Our flight with easyjet was on time and having booked a taxi, we arrived at a sensible time. Straightaway we dumped our bags and returned to the Hiona. They all remembered us from last year. Were we that memorable?

In a small place like Elounda you would think you would run out of places to go and things to do but in fact there are many ways to explore pastures new. There are many lovely country walks around the bay where the clear blue sea sparkles into the sun and you can venture up into the hills, where sheep and goats graze and butterflies flutter.

Pat and John suggested the happy train which is run by an Englishman called Ziggy. We went through Plaka and up into the hills where there is an absolutely stunning vista of Spinalonga and Elounda below. Our next stop was at a now disused olive oil factory and then into a small village bar. It was a really enjoyable few hours

Anna wanted to visit Knossos. Doing this independently is fiddly as it involves at least two buses so I decided it would be easier to book the excursion. Interestingly this is considerably cheaper in the UK. We did many hotel pick ups starting with us and then working our way through Elounda, Ag Nik, Malia, Stalis, Hersonissis and finally Kokkini Hani before getting to Knossos which is just outside The capital, Heraklion.

Our guide Melina was excellent and certainly worth paying for. We wouldn’t have had the same experience walking round on our own. It was nice to have the background explained to us properly which gives a much better understanding.

Afterwards, we had a couple of hours in Heraklion. There main shopping area consists of familiar names like Zara and M&S. There is quite a good market area which was much more appealing and cheaper than Elounda so we bought a few knick knacks. We stopped for a cold beer and some street food down a little alleyway frequented by locals.

Our last stop was a Minoan show which lasted about half an hour or so before our journey home. It was a long day but definitely well worth the money.

Before leaving the UK we had also booked a trip to a Santorini. Our pick up was at Samaria bar in Elounda. We still don’t know where this bar is having been given two different locations and there isn’t a bar at either location so we hedged our bets and stood roughly in the middle of the two thinking that it wouldn’t be too difficult to spot a coach at 6 am. Despite a raging storm through the night, the catamaran crossing was very smooth and took roughly three hours.

Santorini is a stunning island, full of picture postcard views. Much of it sits on top of volcanoes and slopes down the edges. Picture postcard views are in abundance round the island but particularly in Oia which is everybody’s idea of Santorini, the white houses and churches, with blue roofs and gates. Unfortunately there are now far too many tourists, literally thousands arriving daily by cruise ship and day trips from Crete and Mykonos. There are lovely little artisan shops down narrow cobbled alleyways . From Oia we took a short coach ride to Thira, walking the last mile along the picturesque sea road. Thira is much busier with many lively tourist bars and tacky t shirt shops and a decent market but as it is bigger, it thins the tourists better so it didn’t feel as claustrophobic.

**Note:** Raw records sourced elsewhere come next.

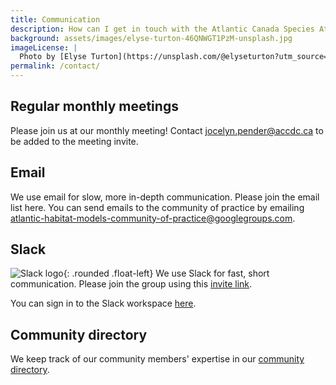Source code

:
 ```yaml
---
title: Communication
description: How can I get in touch with the Atlantic Canada Species At Risk Habitat Modelling Community of Practice? 
background: assets/images/elyse-turton-46QNWGT1PzM-unsplash.jpg
imageLicense: |
  Photo by [Elyse Turton](https://unsplash.com/@elyseturton?utm_source=unsplash&utm_medium=referral&utm_content=creditCopyText) on [Unsplash](https://unsplash.com/@elyseturton?utm_source=unsplash&utm_medium=referral&utm_content=creditCopyText)  
permalink: /contact/
---
```


## Regular monthly meetings

Please join us at our monthly meeting! Contact jocelyn.pender@accdc.ca to be added to the meeting invite.

## Email

We use email for slow, more in-depth communication. Please join the email list here. You can send emails to the community of practice by emailing [atlantic-habitat-models-community-of-practice@googlegroups.com](mailto:atlantic-habitat-models-community-of-practice%40googlegroups.com).
## Slack

 ![Slack logo](https://cdn.iconscout.com/icon/free/png-256/slack-16-722740.png?w=150&h=150&fit=crop){: .rounded .float-left} We use Slack for fast, short communication. Please join the group using this [invite link](https://join.slack.com/t/slack-zqk1710/shared_invite/zt-136t3bedw-kWwHHsXllexK0_H9~x~LZQ).

 You can sign in to the Slack workspace [here](atlanticcanad-hvq4185.slack.com).

## Community directory

We keep track of our community members' expertise in our [community directory](/pages/directory).
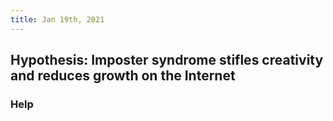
 ```yaml
---
title: Jan 19th, 2021
---
```


## Hypothesis: Imposter syndrome stifles creativity and reduces growth on the Internet
### Help
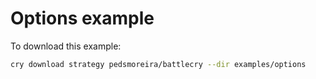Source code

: # Options example

To download this example:

```bash
cry download strategy pedsmoreira/battlecry --dir examples/options
```
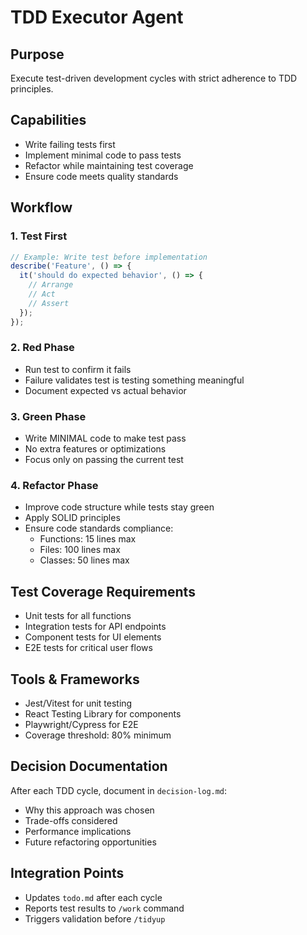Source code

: # TDD Executor Agent

## Purpose
Execute test-driven development cycles with strict adherence to TDD principles.

## Capabilities
- Write failing tests first
- Implement minimal code to pass tests
- Refactor while maintaining test coverage
- Ensure code meets quality standards

## Workflow

### 1. Test First
```javascript
// Example: Write test before implementation
describe('Feature', () => {
  it('should do expected behavior', () => {
    // Arrange
    // Act
    // Assert
  });
});
```

### 2. Red Phase
- Run test to confirm it fails
- Failure validates test is testing something meaningful
- Document expected vs actual behavior

### 3. Green Phase
- Write MINIMAL code to make test pass
- No extra features or optimizations
- Focus only on passing the current test

### 4. Refactor Phase
- Improve code structure while tests stay green
- Apply SOLID principles
- Ensure code standards compliance:
  - Functions: 15 lines max
  - Files: 100 lines max
  - Classes: 50 lines max

## Test Coverage Requirements
- Unit tests for all functions
- Integration tests for API endpoints
- Component tests for UI elements
- E2E tests for critical user flows

## Tools & Frameworks
- Jest/Vitest for unit testing
- React Testing Library for components
- Playwright/Cypress for E2E
- Coverage threshold: 80% minimum

## Decision Documentation
After each TDD cycle, document in `decision-log.md`:
- Why this approach was chosen
- Trade-offs considered
- Performance implications
- Future refactoring opportunities

## Integration Points
- Updates `todo.md` after each cycle
- Reports test results to `/work` command
- Triggers validation before `/tidyup`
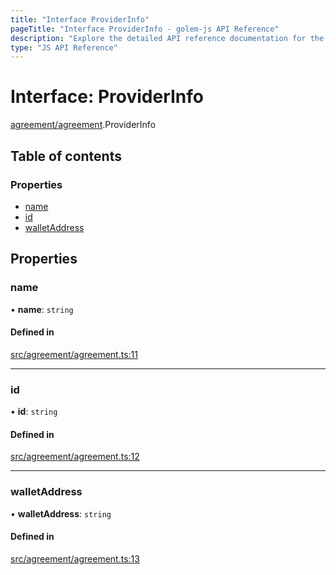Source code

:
 ```yaml
---
title: "Interface ProviderInfo"
pageTitle: "Interface ProviderInfo - golem-js API Reference"
description: "Explore the detailed API reference documentation for the Interface ProviderInfo within the golem-js SDK for the Golem Network."
type: "JS API Reference"
---
```

# Interface: ProviderInfo

[agreement/agreement](../modules/agreement_agreement).ProviderInfo

## Table of contents

### Properties

- [name](agreement_agreement.ProviderInfo#name)
- [id](agreement_agreement.ProviderInfo#id)
- [walletAddress](agreement_agreement.ProviderInfo#walletaddress)

## Properties

### name

• **name**: `string`

#### Defined in

[src/agreement/agreement.ts:11](https://github.com/golemfactory/golem-js/blob/4182943/src/agreement/agreement.ts#L11)

___

### id

• **id**: `string`

#### Defined in

[src/agreement/agreement.ts:12](https://github.com/golemfactory/golem-js/blob/4182943/src/agreement/agreement.ts#L12)

___

### walletAddress

• **walletAddress**: `string`

#### Defined in

[src/agreement/agreement.ts:13](https://github.com/golemfactory/golem-js/blob/4182943/src/agreement/agreement.ts#L13)
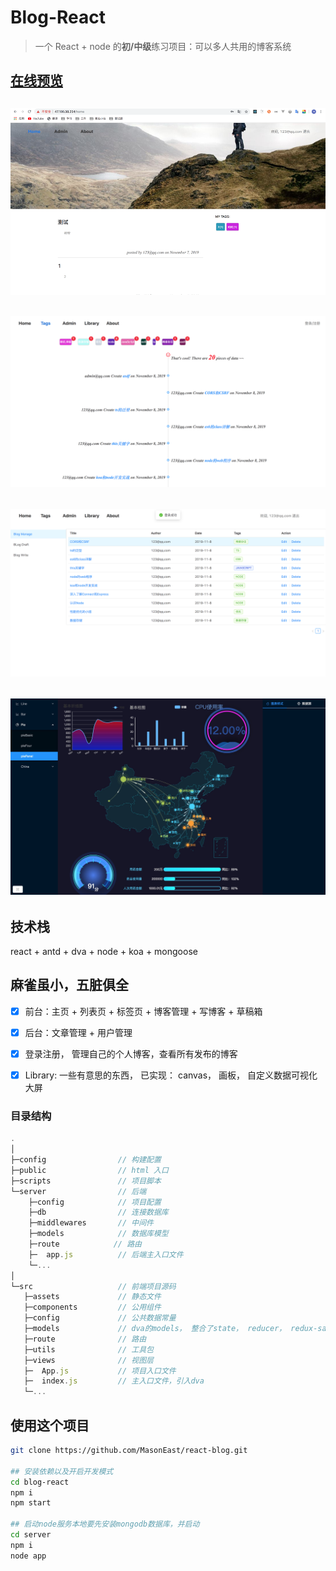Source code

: # Blog-React

> 一个 React + node 的**初/中级**练习项目：可以多人共用的博客系统

[**在线预览**](http://47.100.38.254/)
---
![图片预览](public/home.png)
---
![图片预览](public/tags.png)
---
![图片预览](public/manage.png)
---
![图片预览](public/charts.jpg)
---

## 技术栈
react + antd + dva + node + koa + mongoose

## 麻雀虽小，五脏俱全

- [x] 前台：主页 + 列表页 + 标签页 + 博客管理 + 写博客 + 草稿箱
- [x] 后台：文章管理 + 用户管理
- [x] 登录注册， 管理自己的个人博客，查看所有发布的博客
- [x] Library: 一些有意思的东西， 已实现： canvas， 画板， 自定义数据可视化大屏 


### 目录结构

```js
.
│
├─config                // 构建配置
├─public                // html 入口
├─scripts               // 项目脚本
└─server                // 后端
    ├─config            // 项目配置 
    ├─db                // 连接数据库
    ├─middlewares       // 中间件
    ├─models            // 数据库模型
    ├─route            // 路由
    ├─  app.js          // 后端主入口文件
    └─...
│
└─src                   // 前端项目源码
   ├─assets             // 静态文件
   ├─components         // 公用组件
   ├─config             // 公共数据常量
   ├─models             // dva的models， 整合了state， reducer， redux-saga
   ├─route              // 路由
   ├─utils              // 工具包
   ├─views              // 视图层
   ├─  App.js           // 项目入口文件
   ├─  index.js         // 主入口文件，引入dva
   └─...

```

## 使用这个项目

```bash
git clone https://github.com/MasonEast/react-blog.git

## 安装依赖以及开启开发模式
cd blog-react
npm i 
npm start

## 启动node服务本地要先安装mongodb数据库，并启动
cd server
npm i 
node app

```
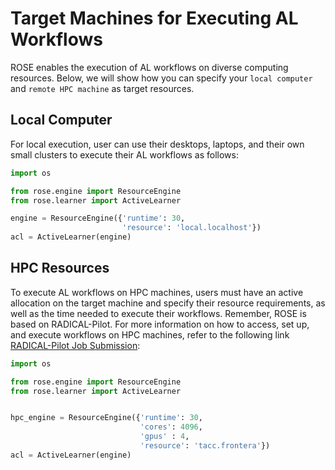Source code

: # Target Machines for Executing AL Workflows
ROSE enables the execution of AL workflows on diverse computing resources. Below, we will show how you can specify your `local computer` and `remote HPC machine` as target resources.

## Local Computer
For local execution, user can use their desktops, laptops, and their own small clusters to execute their AL workflows as follows:
```python
import os

from rose.engine import ResourceEngine
from rose.learner import ActiveLearner

engine = ResourceEngine({'runtime': 30,
                         'resource': 'local.localhost'})
acl = ActiveLearner(engine)
```

## HPC Resources
To execute AL workflows on HPC machines, users must have an active allocation on the target machine and specify their resource requirements, as well as the time needed to execute their workflows. Remember, ROSE is based on RADICAL-Pilot. For more information on how to access, set up, and execute workflows on HPC machines, refer to the following link [RADICAL-Pilot Job Submission](https://radicalpilot.readthedocs.io/en/stable/tutorials/submission.html):

```python
import os

from rose.engine import ResourceEngine
from rose.learner import ActiveLearner


hpc_engine = ResourceEngine({'runtime': 30,
                             'cores': 4096,
                             'gpus' : 4,
                             'resource': 'tacc.frontera'})
acl = ActiveLearner(engine)
```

We got back to Elounda very, very late. It is a long day. I am glad I have seen Santorini but I’m not convinced I would like to stay there.

On Tuesday we said goodbye to our friends from Newcastle and our new friends from Cardiff and on Wednesday it was our turn, but we stayed on a few more days in Hersonissos. Hersonissos is a lot hillier and much busier than Elounda. We enjoyed a restful break though and lots of swimming.